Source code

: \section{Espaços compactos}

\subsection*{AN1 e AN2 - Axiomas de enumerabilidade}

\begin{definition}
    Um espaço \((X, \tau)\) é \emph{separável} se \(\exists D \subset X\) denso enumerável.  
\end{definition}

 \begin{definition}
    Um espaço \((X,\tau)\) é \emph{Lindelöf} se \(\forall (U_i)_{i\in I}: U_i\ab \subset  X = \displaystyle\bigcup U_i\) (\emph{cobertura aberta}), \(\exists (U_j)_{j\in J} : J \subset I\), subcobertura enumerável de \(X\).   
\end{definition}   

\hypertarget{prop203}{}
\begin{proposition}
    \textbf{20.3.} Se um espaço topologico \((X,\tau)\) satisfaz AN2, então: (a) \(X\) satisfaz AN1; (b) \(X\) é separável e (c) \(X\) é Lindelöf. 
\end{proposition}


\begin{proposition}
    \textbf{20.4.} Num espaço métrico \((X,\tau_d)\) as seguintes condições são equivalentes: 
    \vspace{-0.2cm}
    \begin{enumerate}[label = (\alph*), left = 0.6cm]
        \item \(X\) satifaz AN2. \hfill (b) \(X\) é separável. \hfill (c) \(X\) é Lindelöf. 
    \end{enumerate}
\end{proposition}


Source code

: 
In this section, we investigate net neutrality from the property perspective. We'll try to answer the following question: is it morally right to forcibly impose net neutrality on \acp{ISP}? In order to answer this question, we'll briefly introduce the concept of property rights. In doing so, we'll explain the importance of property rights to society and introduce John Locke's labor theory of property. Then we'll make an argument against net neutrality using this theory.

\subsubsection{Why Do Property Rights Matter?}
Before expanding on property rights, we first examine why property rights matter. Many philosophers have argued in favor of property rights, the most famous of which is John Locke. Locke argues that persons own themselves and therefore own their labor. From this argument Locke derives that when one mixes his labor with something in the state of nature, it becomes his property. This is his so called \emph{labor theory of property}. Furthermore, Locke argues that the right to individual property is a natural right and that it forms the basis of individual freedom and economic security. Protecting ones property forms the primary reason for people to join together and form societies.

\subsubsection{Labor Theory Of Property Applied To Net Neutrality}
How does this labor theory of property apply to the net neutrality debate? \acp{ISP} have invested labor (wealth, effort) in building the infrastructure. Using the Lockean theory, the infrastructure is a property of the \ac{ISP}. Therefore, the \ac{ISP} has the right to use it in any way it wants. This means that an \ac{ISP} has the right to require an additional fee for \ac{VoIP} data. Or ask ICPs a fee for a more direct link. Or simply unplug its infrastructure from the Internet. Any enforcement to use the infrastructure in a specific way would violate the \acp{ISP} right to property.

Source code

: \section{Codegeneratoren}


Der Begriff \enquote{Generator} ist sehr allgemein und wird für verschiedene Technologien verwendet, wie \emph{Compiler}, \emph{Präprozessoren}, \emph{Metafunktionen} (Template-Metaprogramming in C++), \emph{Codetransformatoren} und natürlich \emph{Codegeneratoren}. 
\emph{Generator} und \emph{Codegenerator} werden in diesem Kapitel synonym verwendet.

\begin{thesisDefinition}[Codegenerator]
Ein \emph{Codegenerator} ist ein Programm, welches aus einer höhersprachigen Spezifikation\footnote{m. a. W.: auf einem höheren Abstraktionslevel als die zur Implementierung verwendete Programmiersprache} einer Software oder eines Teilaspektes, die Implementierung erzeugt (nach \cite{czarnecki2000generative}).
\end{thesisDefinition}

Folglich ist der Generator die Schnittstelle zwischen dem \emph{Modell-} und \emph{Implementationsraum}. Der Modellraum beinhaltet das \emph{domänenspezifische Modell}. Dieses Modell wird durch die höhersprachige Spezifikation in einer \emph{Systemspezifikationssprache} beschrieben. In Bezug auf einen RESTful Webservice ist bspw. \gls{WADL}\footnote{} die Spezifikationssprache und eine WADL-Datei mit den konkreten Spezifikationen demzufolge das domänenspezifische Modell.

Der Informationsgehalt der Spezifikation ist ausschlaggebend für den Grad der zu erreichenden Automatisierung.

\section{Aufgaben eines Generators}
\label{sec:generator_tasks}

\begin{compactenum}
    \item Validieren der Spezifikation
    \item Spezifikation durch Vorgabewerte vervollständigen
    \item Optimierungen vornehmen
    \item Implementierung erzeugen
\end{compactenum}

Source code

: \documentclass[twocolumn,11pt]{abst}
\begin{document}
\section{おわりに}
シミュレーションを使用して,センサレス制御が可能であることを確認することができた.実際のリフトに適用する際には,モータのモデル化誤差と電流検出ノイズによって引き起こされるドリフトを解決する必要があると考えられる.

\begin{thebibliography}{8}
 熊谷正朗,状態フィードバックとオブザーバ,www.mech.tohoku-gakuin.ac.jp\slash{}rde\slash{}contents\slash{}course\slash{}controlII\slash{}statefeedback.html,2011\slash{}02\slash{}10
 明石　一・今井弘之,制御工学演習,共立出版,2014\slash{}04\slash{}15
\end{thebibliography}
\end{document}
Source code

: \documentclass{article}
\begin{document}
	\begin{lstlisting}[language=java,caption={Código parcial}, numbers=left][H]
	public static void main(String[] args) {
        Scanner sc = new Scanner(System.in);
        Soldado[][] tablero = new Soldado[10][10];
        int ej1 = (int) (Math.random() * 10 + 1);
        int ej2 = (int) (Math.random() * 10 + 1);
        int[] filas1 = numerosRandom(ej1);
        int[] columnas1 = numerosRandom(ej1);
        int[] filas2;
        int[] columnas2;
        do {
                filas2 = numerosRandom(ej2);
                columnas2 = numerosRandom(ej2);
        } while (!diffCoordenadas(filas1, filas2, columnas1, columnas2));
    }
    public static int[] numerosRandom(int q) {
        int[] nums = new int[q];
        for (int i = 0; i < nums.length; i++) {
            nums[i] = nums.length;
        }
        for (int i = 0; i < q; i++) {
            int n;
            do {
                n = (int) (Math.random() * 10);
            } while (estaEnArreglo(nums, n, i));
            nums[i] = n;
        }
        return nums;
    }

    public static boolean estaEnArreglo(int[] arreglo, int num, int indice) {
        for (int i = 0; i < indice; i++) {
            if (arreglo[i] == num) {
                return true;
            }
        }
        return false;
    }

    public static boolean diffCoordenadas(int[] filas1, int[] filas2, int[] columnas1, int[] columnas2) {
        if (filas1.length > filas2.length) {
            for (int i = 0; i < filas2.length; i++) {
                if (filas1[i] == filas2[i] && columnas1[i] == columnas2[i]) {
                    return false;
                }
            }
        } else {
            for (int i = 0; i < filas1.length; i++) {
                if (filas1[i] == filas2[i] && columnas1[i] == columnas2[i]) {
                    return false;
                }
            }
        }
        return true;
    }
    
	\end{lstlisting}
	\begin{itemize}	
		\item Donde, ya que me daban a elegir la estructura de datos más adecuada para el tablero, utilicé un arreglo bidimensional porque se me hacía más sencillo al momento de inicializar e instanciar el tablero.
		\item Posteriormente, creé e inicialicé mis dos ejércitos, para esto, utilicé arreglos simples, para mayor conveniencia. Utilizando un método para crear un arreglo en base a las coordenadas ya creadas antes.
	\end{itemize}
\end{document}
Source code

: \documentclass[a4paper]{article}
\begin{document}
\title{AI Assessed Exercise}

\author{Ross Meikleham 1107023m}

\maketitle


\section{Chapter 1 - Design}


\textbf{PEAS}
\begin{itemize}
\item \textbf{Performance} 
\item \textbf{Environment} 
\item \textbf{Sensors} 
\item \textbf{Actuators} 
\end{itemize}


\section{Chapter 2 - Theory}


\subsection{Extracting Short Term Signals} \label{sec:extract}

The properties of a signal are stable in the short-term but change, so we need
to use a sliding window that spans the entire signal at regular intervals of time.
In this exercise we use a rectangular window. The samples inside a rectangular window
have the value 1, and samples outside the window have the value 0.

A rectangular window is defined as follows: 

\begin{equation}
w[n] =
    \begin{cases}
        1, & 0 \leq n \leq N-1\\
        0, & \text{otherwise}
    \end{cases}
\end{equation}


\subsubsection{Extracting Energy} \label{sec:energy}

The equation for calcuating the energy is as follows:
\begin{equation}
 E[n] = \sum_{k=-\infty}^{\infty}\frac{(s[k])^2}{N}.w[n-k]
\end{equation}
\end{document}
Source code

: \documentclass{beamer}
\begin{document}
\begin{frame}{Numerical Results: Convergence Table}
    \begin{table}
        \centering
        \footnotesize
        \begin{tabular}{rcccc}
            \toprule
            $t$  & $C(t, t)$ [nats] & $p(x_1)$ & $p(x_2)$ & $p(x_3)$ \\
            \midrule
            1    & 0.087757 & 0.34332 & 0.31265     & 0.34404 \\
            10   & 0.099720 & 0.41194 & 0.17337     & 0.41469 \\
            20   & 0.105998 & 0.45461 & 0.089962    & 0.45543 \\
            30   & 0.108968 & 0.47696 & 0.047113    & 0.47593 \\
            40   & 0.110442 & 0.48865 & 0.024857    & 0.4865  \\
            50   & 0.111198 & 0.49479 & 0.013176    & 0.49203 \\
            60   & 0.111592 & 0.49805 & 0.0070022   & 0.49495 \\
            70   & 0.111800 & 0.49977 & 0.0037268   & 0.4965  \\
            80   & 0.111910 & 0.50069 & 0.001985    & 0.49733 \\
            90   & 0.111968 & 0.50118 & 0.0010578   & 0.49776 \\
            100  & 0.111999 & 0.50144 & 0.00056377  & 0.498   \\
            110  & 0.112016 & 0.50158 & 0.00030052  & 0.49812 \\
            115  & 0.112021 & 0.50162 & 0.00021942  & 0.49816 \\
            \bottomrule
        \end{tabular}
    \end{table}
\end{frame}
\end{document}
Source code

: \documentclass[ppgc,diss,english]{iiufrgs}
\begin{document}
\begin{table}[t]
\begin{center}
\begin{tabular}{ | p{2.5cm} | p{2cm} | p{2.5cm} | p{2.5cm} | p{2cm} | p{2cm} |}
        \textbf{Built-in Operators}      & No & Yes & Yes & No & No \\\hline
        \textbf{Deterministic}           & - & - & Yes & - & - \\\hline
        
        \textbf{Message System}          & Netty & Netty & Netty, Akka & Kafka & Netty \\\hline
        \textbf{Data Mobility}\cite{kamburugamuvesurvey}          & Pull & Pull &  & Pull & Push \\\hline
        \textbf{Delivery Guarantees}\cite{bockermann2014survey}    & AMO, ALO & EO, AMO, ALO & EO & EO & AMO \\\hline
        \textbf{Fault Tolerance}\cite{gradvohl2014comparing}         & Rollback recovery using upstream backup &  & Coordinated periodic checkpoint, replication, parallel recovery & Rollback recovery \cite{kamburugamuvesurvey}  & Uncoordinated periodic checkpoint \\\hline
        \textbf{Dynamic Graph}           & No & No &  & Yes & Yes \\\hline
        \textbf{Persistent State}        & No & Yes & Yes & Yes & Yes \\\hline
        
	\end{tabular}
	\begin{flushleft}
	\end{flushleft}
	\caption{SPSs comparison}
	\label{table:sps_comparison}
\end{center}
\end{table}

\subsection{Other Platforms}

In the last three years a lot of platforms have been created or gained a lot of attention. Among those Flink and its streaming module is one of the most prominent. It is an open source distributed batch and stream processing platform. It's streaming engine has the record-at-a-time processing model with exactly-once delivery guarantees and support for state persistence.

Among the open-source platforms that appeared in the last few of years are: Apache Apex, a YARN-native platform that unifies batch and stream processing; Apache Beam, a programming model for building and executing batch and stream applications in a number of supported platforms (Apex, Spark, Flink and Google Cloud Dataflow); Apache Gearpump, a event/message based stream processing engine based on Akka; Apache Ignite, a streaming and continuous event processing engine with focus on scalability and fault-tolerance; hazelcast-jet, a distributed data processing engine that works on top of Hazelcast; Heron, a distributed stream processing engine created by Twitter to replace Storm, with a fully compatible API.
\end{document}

^^^^

▸ Exercise brief
The required answer is the count of lines in the listing that contain the word "tablero", with no other text.

▸ Exercise result
2